Timezone: »

Acting and Interacting in the Real World: Challenges in Robot Learning
Ingmar Posner · Raia Hadsell · Martin Riedmiller · Markus Wulfmeier · Rohan Paul

Fri Dec 08 08:00 AM -- 06:30 PM (PST) @ 104 B
Event URL: http://sites.google.com/view/nips17robotlearning/home »

In recent years robotics has made significant strides towards applications of real value to the public domain. Robots are now increasingly expected to work for and alongside us in complex, dynamic environments. Machine learning has been a key enabler of this success, particularly in the realm of robot perception where, due to substantial overlap with the machine vision community, methods and training data can be readily leveraged.

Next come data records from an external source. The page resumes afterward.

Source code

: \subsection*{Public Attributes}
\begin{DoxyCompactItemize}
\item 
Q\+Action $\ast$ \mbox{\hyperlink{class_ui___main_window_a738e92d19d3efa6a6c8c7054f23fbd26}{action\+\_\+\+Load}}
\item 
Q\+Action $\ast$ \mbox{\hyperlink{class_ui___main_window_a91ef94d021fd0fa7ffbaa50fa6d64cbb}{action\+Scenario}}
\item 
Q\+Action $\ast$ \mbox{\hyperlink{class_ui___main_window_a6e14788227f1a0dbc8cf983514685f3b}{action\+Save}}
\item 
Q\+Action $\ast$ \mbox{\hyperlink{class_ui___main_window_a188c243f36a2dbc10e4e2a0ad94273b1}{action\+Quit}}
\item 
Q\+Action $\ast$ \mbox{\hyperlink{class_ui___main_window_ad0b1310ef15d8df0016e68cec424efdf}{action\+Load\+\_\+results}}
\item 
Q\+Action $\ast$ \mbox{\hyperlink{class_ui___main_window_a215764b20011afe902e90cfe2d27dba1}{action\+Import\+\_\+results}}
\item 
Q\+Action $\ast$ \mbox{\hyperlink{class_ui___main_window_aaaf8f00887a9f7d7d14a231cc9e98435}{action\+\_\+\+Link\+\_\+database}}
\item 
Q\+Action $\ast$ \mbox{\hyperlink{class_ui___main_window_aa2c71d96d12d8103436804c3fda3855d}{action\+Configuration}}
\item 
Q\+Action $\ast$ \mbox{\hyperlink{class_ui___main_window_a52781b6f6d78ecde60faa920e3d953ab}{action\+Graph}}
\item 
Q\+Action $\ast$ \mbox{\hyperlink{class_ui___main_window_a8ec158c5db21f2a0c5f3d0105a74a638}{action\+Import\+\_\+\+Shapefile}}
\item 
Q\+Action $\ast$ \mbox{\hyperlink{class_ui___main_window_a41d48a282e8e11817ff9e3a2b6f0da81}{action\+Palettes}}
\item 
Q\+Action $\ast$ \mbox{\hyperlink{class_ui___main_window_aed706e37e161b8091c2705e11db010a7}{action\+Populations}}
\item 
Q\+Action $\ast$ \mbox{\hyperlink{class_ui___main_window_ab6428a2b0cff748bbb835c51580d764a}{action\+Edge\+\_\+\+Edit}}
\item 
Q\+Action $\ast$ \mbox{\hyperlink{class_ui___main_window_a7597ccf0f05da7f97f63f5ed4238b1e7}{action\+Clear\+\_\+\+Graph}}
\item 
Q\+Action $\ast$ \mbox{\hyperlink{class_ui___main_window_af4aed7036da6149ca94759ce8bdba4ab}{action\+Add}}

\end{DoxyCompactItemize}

Recent advances in reinforcement learning and learning from demonstration — geared towards teaching agents how to act — provide a tantalising glimpse at a promising future trajectory for robot learning. Mastery of challenges such as the Atari suite and AlphaGo build significant excitement as to what our robots may be able to do for us in the future. However, this success relies on the ability of learning cheaply, often within the confines of a virtual environment, by trial and error over as many episodes as required. This presents a significant challenge for embodied systems acting and interacting in the real world. Not only is there a cost (either monetary or in terms of execution time) associated with a particular trial, thus limiting the amount of training data obtainable, but there also exist safety constraints which make an exploration of the state space simply unrealistic: teaching a real robot to cross a real road via reinforcement learning for now seems a noble yet somewhat far fetched goal. A significant gulf therefore exists between prior art on teaching agents to act and effective approaches to real-world robot learning. This, we posit, is one of the principal impediments at the moment in advancing real-world robotics science.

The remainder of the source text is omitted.